By: José Adolfo Torres
The acquisition of companies is a professional activity, generally requested by our law firm by those clients who know our reputation based on the experience of over 30 years of practice. This activity is organized according to the size of the operation to be executed, with a team led by a merger and acquisition advisor, one or several financial advisors, accountants, and of course lawyers whose disciplines of formation must be of varied knowledge.
Recently, I participated as Head of LatinAlliance in the team to advise the shareholders of an important company with operations in Central America. The team consisted of approximately 10 lawyers whose specialties were in the corporate, labor, tax, and finance area, the whole process took almost a year.
We started by listening to our client and determining the scope of the business, their objectives, who the other party was, what activities they performed, etc., to be able to understand perfectly what had to be carried out, and thus empower ourselves with the instructions received. I have always considered of paramount importance in merger and acquisition processes to understand the business that the parties have discussed, as it will facilitate all the actions that the lawyers in the transaction have to face and take.
I give this advice to my team so that we are all perfectly aligned and facilitators of the objectives that the client seeks. If the client’s legal team is empowered, it will allow each in their role to flow with great efficiency and professionally connect with the party that hired them and constitute a strong team in front of the other party, which without a doubt will seek to be advised by another team of reputable professionals.

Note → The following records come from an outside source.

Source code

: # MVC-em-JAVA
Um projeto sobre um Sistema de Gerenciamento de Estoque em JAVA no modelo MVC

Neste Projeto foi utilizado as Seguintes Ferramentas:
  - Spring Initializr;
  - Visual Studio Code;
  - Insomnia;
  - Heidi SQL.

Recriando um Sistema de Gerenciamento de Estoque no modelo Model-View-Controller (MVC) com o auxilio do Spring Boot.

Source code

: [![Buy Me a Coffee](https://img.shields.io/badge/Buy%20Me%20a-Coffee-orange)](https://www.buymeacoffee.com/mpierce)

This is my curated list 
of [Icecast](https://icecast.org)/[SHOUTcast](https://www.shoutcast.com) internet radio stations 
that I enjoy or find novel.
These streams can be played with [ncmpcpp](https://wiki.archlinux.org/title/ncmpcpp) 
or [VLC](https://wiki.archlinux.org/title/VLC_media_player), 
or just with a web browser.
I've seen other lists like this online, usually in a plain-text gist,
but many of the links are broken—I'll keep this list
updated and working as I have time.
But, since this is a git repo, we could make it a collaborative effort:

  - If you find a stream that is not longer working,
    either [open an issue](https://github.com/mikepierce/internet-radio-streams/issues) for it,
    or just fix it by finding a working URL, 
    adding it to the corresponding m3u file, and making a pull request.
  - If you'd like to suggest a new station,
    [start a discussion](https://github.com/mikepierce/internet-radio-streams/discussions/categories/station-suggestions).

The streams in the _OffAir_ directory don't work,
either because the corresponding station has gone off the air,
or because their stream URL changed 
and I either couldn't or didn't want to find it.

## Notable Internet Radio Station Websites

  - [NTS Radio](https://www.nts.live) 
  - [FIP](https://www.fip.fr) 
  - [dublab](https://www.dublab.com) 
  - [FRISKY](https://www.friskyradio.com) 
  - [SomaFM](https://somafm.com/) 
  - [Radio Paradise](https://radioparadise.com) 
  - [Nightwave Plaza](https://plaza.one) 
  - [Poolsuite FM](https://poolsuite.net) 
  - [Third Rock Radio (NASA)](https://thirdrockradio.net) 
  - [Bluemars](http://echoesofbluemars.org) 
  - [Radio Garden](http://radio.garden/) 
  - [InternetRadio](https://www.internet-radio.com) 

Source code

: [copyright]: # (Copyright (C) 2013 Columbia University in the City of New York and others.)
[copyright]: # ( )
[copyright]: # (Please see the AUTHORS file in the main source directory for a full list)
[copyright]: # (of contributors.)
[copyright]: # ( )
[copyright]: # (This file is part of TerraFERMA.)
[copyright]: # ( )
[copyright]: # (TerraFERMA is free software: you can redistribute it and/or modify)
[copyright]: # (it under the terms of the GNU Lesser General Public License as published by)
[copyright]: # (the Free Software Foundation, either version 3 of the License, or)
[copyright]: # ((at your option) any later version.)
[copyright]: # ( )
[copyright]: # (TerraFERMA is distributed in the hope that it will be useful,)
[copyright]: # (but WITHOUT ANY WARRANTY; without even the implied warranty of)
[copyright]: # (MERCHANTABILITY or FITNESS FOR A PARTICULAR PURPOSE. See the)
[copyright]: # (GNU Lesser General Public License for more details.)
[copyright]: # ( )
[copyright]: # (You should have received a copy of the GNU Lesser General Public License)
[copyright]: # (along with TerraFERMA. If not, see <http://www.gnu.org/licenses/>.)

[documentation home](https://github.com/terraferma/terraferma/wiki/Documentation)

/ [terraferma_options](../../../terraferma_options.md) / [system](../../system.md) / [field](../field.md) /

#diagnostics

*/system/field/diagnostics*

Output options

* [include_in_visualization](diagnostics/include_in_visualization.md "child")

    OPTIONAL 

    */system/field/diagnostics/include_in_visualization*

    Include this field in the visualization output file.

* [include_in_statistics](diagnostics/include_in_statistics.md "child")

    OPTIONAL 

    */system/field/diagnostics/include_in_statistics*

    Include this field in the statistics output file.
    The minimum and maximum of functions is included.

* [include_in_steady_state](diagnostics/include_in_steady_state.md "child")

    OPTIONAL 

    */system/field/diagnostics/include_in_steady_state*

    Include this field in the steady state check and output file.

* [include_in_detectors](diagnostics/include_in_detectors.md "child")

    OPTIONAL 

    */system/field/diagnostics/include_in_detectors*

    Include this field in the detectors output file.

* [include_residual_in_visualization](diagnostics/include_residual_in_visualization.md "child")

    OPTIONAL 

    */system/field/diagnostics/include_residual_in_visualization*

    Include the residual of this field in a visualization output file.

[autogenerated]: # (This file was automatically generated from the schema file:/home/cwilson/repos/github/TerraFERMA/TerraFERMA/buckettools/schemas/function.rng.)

Having understood the business that the parties want to achieve, we set out to structure a letter of intent, commonly known as a memorandum of understanding (MOU), whose purpose was to regulate the terms and conditions by which the acquisition of the companies was sought, as well as establish the agreements that allow the intention of the parts to be concretized, without constituting in any way an obligation for each party to sell or buy at that stage. At the same time, we signed a confidentiality and non-competition agreement to protect our client from any inappropriate use of sensitive information that was going to exchange with the other party and to restrict any similar activity that could be carried out in the short term, privileging the use of that information for their own benefit, in case the business was not carried out.
In the MOU we made clear the object of the business, its scope, and an equivalent price to a multiple of a number of times EBITDA. To reach this value, previously the parties had approached their financial teams to have the knowledge, through financial statements, of the target company and thus estimate whether there was appetite on the buyer’s side to make such an investment.

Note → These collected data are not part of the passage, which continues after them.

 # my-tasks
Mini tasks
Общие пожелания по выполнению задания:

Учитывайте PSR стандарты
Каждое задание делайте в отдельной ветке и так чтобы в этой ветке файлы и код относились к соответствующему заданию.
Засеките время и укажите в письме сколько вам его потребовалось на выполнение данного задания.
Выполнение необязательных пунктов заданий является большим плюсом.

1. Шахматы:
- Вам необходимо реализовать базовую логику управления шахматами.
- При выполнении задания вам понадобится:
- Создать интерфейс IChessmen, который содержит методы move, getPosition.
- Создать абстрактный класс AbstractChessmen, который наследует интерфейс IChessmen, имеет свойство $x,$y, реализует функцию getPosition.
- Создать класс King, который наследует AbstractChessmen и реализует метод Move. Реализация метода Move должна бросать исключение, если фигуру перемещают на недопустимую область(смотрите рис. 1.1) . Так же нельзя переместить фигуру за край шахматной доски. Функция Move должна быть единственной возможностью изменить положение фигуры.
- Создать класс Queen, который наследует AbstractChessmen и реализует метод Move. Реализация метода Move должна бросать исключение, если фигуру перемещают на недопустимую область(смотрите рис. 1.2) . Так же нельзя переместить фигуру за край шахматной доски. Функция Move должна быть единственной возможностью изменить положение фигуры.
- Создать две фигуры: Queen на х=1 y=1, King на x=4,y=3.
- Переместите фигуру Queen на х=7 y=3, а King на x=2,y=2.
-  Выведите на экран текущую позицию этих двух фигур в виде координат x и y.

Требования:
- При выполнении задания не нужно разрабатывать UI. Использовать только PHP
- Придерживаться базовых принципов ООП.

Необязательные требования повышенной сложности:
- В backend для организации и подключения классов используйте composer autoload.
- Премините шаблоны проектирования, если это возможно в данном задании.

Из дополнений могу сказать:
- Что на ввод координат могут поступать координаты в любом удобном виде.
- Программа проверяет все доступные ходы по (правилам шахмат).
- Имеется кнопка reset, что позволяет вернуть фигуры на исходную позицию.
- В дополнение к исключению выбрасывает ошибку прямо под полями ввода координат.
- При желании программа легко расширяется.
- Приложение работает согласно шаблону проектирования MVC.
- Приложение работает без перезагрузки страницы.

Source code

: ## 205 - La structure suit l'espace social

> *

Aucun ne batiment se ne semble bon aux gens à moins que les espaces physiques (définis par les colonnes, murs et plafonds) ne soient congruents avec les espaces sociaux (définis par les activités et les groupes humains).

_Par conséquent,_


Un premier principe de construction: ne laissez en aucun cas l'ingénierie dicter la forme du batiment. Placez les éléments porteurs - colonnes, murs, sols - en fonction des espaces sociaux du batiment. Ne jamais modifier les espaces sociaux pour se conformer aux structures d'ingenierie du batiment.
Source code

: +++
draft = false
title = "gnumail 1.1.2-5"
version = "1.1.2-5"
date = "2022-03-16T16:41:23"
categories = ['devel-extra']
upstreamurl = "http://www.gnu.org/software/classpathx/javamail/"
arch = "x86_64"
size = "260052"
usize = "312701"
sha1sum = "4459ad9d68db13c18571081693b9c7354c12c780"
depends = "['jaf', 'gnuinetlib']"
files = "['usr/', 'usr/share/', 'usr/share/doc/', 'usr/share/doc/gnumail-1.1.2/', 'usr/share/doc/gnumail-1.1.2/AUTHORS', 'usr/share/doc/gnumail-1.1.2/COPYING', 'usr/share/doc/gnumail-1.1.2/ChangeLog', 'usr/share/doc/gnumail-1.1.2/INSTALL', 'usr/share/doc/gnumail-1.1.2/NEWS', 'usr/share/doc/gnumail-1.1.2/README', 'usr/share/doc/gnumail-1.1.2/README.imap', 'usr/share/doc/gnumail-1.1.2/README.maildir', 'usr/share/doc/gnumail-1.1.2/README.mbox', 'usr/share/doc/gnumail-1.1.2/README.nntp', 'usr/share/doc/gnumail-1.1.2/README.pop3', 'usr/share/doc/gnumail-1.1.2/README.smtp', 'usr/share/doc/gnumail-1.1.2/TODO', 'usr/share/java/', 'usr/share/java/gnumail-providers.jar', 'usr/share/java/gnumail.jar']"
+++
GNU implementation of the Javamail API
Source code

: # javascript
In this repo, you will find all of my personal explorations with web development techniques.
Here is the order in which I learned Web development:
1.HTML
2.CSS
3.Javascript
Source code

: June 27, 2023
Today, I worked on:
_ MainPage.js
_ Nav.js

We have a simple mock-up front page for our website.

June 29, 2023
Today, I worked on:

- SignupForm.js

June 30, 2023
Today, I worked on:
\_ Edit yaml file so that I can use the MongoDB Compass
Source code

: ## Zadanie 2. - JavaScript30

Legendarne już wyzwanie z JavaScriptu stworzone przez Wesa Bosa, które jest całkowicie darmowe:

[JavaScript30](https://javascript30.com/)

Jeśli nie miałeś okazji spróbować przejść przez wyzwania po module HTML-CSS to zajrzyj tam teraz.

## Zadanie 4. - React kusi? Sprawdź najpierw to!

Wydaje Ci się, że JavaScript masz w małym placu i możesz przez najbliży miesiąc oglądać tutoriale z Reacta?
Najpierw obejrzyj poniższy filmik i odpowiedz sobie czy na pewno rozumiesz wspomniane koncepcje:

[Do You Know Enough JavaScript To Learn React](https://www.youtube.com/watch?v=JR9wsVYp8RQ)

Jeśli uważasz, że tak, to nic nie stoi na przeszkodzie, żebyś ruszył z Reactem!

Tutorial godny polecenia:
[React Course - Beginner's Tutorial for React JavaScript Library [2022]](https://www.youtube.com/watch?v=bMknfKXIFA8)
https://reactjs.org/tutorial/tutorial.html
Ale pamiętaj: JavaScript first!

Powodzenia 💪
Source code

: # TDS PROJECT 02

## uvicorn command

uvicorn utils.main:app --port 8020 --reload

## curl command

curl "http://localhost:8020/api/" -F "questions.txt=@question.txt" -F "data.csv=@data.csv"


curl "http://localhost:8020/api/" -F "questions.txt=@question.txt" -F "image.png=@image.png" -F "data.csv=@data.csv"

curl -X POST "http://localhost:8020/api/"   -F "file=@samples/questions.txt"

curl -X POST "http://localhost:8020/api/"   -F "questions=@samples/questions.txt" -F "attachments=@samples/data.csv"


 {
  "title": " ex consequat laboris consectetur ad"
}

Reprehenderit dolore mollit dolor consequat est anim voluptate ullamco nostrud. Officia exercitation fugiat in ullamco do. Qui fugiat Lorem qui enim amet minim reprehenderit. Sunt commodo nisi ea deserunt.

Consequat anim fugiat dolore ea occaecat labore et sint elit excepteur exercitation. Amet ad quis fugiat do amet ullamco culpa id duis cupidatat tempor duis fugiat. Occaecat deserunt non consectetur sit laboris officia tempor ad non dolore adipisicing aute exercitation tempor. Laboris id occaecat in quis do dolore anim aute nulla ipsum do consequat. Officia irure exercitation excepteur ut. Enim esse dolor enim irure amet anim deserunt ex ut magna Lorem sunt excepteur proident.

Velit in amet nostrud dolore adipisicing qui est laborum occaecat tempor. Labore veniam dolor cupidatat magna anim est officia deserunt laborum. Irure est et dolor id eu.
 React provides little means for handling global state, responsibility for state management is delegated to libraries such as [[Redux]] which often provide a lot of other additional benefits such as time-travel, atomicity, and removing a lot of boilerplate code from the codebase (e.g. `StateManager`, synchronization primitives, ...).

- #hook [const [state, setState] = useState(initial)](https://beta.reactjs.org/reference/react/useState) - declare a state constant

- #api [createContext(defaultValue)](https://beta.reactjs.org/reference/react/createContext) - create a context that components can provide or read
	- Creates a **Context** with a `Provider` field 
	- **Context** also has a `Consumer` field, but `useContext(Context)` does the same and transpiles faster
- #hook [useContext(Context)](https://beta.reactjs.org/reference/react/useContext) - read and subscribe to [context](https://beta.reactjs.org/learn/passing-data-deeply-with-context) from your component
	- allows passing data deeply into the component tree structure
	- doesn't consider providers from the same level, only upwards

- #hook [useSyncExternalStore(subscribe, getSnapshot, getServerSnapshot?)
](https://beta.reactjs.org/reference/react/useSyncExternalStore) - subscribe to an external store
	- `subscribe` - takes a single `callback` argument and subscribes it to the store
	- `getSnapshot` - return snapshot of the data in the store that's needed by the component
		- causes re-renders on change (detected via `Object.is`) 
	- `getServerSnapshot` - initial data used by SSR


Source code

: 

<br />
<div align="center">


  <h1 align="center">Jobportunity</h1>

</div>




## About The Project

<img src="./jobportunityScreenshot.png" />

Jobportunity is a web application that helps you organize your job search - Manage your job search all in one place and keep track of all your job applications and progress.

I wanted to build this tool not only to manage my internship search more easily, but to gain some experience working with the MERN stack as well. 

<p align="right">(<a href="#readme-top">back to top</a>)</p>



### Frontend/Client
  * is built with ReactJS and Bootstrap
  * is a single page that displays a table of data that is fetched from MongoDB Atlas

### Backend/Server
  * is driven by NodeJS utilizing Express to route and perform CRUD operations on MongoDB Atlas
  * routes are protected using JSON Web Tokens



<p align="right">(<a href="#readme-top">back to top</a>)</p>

We made it clear the need to present audited financial statements on certain dates and carry out the Due Diligence of each target company (Due Diligence) to evaluate the legal, financial, accounting, operational and other conditions of the companies subject to purchase. In all this, we set dates to carry out each activity for it to serve as a roadmap for the process to be efficient and successful. Once the Due Diligence was completed, we signed a binding agreement and set conditions and times to be able to sign a share purchase agreement.
After a significant time period of discussing the results of the Due Diligence, the parties sat down to negotiate all the terms and conditions that would be included in the company purchase agreement. This meant a task of many hours of work and a communication capacity that allowed building a legal document that satisfied both parties. In this type of document is usually made: a historical summary of what has intervened in the process; the representation of each party involved on its capacity to contract; a glossary of definitions that allows establishing the meaning of each word adhoc to the type or class of business that is being carried out; the final price of the agreed and its payment form; we established dates for signing the agreement and closing date of the sale subject to compliance with perfection conditions and the state of the companies subject to purchase; conditions to adjust the selling price in case of occurrence; deliverable documents, pre-closing conditions; guarantees of the seller and the buyer; We recorded the contingencies detected in the Due Diligence and set an escrow account; we established responsibilities for each party in case of non-compliance and a contractual termination clause, finally we set a place to settle contract differences and an arbitration forum to know such differences in case the parties could not find a satisfactory solution.
It is complex to collect or synthesize in a few paragraphs a process as varied, dynamic, and intense as the merger and acquisition activities of companies, but I have tried to reflect that characterization through this small contribution so that the reader can understand that these professional activities must always be in the hands of experts and reputable legal firms.
In LatinAlliance Lawyers Central America, we have over 30 years of working in this area. Over time we have participated in the purchase and sale of Banks, Insurance Companies, and Retail companies, amongst other businesses that have given us the proven capability and experience to accompany clients, both on the seller’s side and the buyer’s side, providing our knowledge to protect their interests. We can assert that our role in each operation has added value to the operation to the benefit of the party that hired us, making available a highly experienced team in different areas, with a capacity for understanding and communication that makes the merger and acquisition processes efficient and dynamic, which will lead to the operation being successful and beneficial for our client.